The numbers for 20, 30, 40, 50 and 60:
And here was the catch: although the Babylonians had symbols for one and ten, their numeral system was not a decimal system (i.e. with a base of ten): it was a unique sexagesimal system (i.e. with a base of sixty)! Therefore their place values from the right to the left were not 1, 10, 100, 1000…. as in the decimal system, but 1, 60, 3600, 72000….. Therefore, the symbol for one also served as the symbol for sixty, three thousand six hundred, seventy-two thousand, etc., depending on its position from the right is a composite numeral. The Babylonian system had three main faults:
- Just as the binary system (howsoever vital to computers and cyber technology) is too small for normal human usage, a sexagesimal system was too large and unwieldy for human usage and computation.
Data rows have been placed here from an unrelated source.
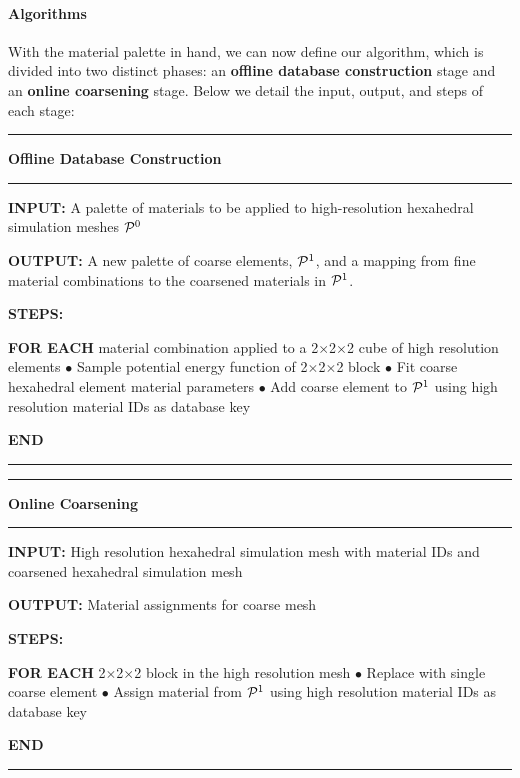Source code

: \paragraph{Algorithms}
With the material palette in hand, we can now define our algorithm, which is divided into two distinct phases: an \textbf{offline database construction} stage and an \textbf{online coarsening} stage.  Below we detail the input, output, and steps of each stage:
\vspace{1mm}
\hrule
\textbf{Offline Database Construction}
\vspace{1mm}
\hrule
\begin{compactitem}
	\item \textbf{INPUT:} A palette of materials to be applied to high-resolution hexahedral simulation meshes $\mathcal{P}^0$
	\item \textbf{OUTPUT:} A new palette of coarse elements, $\mathcal{P}^1$, and a mapping from fine material combinations to the coarsened materials in $\mathcal{P}^1$. 
	\item \textbf{STEPS:}
	\item \textbf{FOR EACH} material combination applied to a 2$\times$2$\times$2 cube of high resolution elements
	\subitem $\bullet$ Sample potential energy function of 2$\times$2$\times$2 block
	\subitem $\bullet$ Fit coarse hexahedral element material parameters
	\subitem $\bullet$ Add coarse element to $\mathcal{P}^1$ using high resolution 
	\subitem material IDs as database key
	\item \textbf{END}
\end{compactitem}
\vspace{1mm}
\hrule
\vspace{1mm}
\hrule
\textbf{Online Coarsening}
\vspace{1mm}
\hrule
\begin{compactitem}
	\item \textbf{INPUT:} High resolution hexahedral simulation mesh with 
	\subitem material IDs and
	\subitem coarsened hexahedral simulation mesh 
	\item \textbf{OUTPUT:} Material assignments for coarse mesh
	\item \textbf{STEPS:}
	\item \textbf{FOR EACH} 2$\times$2$\times$2 block in the high resolution mesh
	\subitem $\bullet$ Replace with single coarse element
	\subitem $\bullet$ Assign material from $\mathcal{P}^1$ using high resolution 
	\subitem material IDs as database key
	\item \textbf{END}
\end{compactitem}
\vspace{1mm}
\hrule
- To be effective even as a sexagesimal system, it should have had sixty symbols (for the numbers from one to fifty-nine, and one for zero), but it only had symbols for one and ten. Of course, the symbols, as we can see above, were joined together, but that did not really improve matters. And, even if there had been sixty different symbols, it would still have been too large and unwieldy for common human use.
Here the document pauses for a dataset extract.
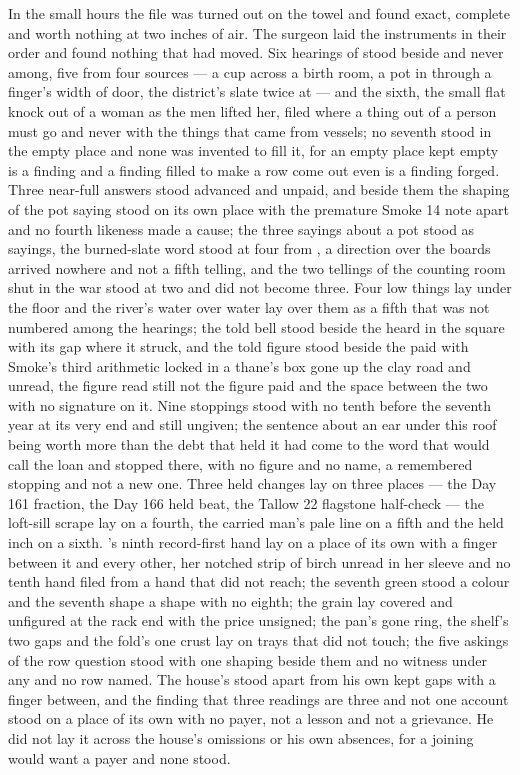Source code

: In the small hours the file was turned out on the towel and found exact, complete and worth nothing at two inches of air. The surgeon laid the instruments in their order and found nothing that had moved. Six hearings of  stood beside and never among, five from four sources --- a cup across a birth room, a pot in  through a finger's width of door, the district's slate twice at  --- and the sixth, the small flat knock out of a woman as the men lifted her, filed where a thing out of a person must go and never with the things that came from vessels; no seventh stood in the empty place and none was invented to fill it, for an empty place kept empty is a finding and a finding filled to make a row come out even is a finding forged. Three near-full answers stood advanced and unpaid, and beside them the shaping of the pot saying stood on its own place with the premature Smoke 14 note apart and no fourth likeness made a cause; the three sayings about a pot stood as sayings, the burned-slate word stood at four from , a direction over the boards arrived nowhere and not a fifth telling, and the two tellings of the counting room shut in the war stood at two and did not become three. Four low things lay under the floor and the river's water over water lay over them as a fifth that was not numbered among the hearings; the told bell stood beside the heard in the square with its gap where it struck, and the told figure stood beside the paid with Smoke's third arithmetic locked in a thane's box gone up the clay road and unread, the figure read still not the figure paid and the space between the two with no signature on it. Nine stoppings stood with no tenth before the seventh year at its very end and still ungiven; the sentence about an ear under this roof being worth more than the debt that held it had come to the word that would call the loan and stopped there, with no figure and no name, a remembered stopping and not a new one. Three held changes lay on three places --- the Day 161 fraction, the Day 166 held beat, the Tallow 22 flagstone half-check --- the loft-sill scrape lay on a fourth, the carried man's pale line on a fifth and the held inch on a sixth. 's ninth record-first hand lay on a place of its own with a finger between it and every other, her notched strip of birch unread in her sleeve and no tenth hand filed from a hand that did not reach; the seventh green stood a colour and the seventh shape a shape with no eighth; the grain lay covered and unfigured at the rack end with the price unsigned; the pan's gone ring, the shelf's two gaps and the fold's one crust lay on trays that did not touch; the five askings of the row question stood with one shaping beside them and no witness under any and no row named. The house's  stood apart from his own kept gaps with a finger between, and the finding that three readings are three and not one account stood on a place of its own with no payer, not a lesson and not a grievance. He did not lay it across the house's omissions or his own absences, for a joining would want a payer and none stood.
- It did not have a symbol for zero. Therefore, it was not clear whether the symbol for one, all by itself and without being a part of a larger composite numeral, represented one or sixty or three thousand six hundred or seventy-two thousand or something bigger. In the Indian system, you can distinguish not only between 1, 10, 100, 1000, etc. because of the zeroes, but also between 40006, 40060, 40600, 46000, 4006, 4060, 4600, 406, 460 and 46. In the Egyptian and Chinese systems, even without the zero, all these numbers could be distinguished because the “position” of each individual number in the composite numeral was distinguished by a different symbol (for ten, hundred, thousand, etc.). The Babylonian system, although it was effectively used by the Babylonians for their different purposes, was a very faulty system in which, for example, not only could the same symbol represent 1, 60, 3600, 72000, etc., but the same combination of symbols could represent, to take the simplest example, 3601, 3660 and 61.
[Later in time, a zero symbol was invented, but it was not really properly understood and was used only at the end of a composite numeral].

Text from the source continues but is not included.